JetBlue and American Airlines Are Forming an Alliance, But Is a Merger In the Works?

Given the travel industry's current economic woes, a bigger deal might be prudent

JetBlue
Photo By Bill Clark/CQ-Roll Call, Inc via Getty Images
By Kirk Miller / July 17, 2020 7:00 am

JetBlue and American Airlines are teaming up to sell seats on each other’s airlines and share frequent flyer benefits. But is this the beginning of a bigger relationship?

The stated goal, as per a press release, is for the new alliance to “create seamless connectivity for travelers in the Northeast,” offer more customer choice for “complementary domestic and international networks” and “accelerate each airline’s recovery as the travel industry adapts to new trends as a result of the pandemic.”

According to Barron’s, JetBlue will add more than 60 routes to its network with flights operated by American, primarily in New York. It’ll also be able to easier connect to international flights offered by American. Meanwhile, American will add over 130 routes operated by JetBlue and launch new international routes.
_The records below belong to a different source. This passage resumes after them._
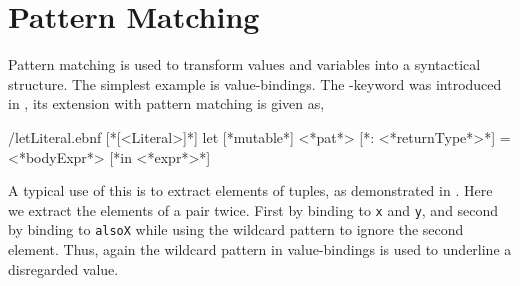 \documentclass[springer.tex]{subfiles}
\begin{document}
\chapter{Pattern Matching}
\label{chap:patterns}


Pattern matching is used to transform values and variables into a syntactical structure. The simplest example is value-bindings. The -keyword was introduced in , its extension with pattern matching is given as,
%
\begin{verbatimwrite}{\ebnf/letLiteral.ebnf}
[*[<Literal>]*]
let [*mutable*] <*pat*> [*: <*returnType*>*] = <*bodyExpr*> [*in <*expr*>*]
\end{verbatimwrite}
%
A typical use of this is to extract elements of tuples, as demonstrated in .
%
%
Here we extract the elements of a pair twice. First by binding to \lstinline{x} and \lstinline{y}, and second by binding to \lstinline{alsoX} while using the wildcard pattern to ignore the second element. Thus, again the wildcard pattern in value-bindings is used to underline a disregarded value.
\end{document}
But besides new routes, code sharing and frequent flyer points, the news could portend a merger, given that all airlines are suffering heavily during this time of COVID-19; for example American — the world’s largest airline — is about to furlough 25,000 employees. “The industry is looking for ways to market more product with less capacity,” as Bernstein analyst David Vernon tells Barron’s. “If we’ve learned any lessons from Covid, it’s that a smaller number of better-capitalized airlines will be better able to deal with this.”
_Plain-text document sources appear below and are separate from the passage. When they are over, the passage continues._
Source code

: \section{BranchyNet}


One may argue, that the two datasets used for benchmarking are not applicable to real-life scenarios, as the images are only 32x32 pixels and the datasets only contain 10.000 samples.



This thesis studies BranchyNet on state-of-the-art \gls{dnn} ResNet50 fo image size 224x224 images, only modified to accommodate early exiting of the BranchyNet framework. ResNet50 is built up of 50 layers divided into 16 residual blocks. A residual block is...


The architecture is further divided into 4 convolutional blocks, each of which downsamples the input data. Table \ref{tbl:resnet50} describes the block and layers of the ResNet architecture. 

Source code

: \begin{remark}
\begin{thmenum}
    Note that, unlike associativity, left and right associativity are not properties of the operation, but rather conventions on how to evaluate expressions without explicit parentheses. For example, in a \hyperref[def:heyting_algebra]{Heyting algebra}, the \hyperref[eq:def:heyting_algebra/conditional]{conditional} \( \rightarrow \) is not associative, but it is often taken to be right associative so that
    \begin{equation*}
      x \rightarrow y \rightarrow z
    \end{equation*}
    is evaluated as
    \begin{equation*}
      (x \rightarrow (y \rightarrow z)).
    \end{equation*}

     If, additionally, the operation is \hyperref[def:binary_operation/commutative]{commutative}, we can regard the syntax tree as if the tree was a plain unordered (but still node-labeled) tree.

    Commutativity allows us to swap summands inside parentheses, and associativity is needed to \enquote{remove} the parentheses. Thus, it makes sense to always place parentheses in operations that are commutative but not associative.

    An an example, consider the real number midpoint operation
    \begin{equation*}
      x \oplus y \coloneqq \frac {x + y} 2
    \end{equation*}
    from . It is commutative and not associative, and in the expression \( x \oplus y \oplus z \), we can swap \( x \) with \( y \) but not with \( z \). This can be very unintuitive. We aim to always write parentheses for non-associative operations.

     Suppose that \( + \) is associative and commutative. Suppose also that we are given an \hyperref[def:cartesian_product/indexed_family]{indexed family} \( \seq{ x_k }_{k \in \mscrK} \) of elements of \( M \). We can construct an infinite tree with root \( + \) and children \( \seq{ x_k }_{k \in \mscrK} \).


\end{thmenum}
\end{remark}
Or, it could just be a way to gain some traction in new markets. Both airlines have denied merger rumors. And American already put in place a similar alliance with Alaska Air earlier this year. As well, JetBlue still plans on beginning its own international routes.

“Certainly working together, we see the ability to recover faster than we otherwise would have,” as Scott Laurence, JetBlue’s head of revenue and planning, told the Wall Street Journal. “This provides a much needed tailwind in terms of recovery.”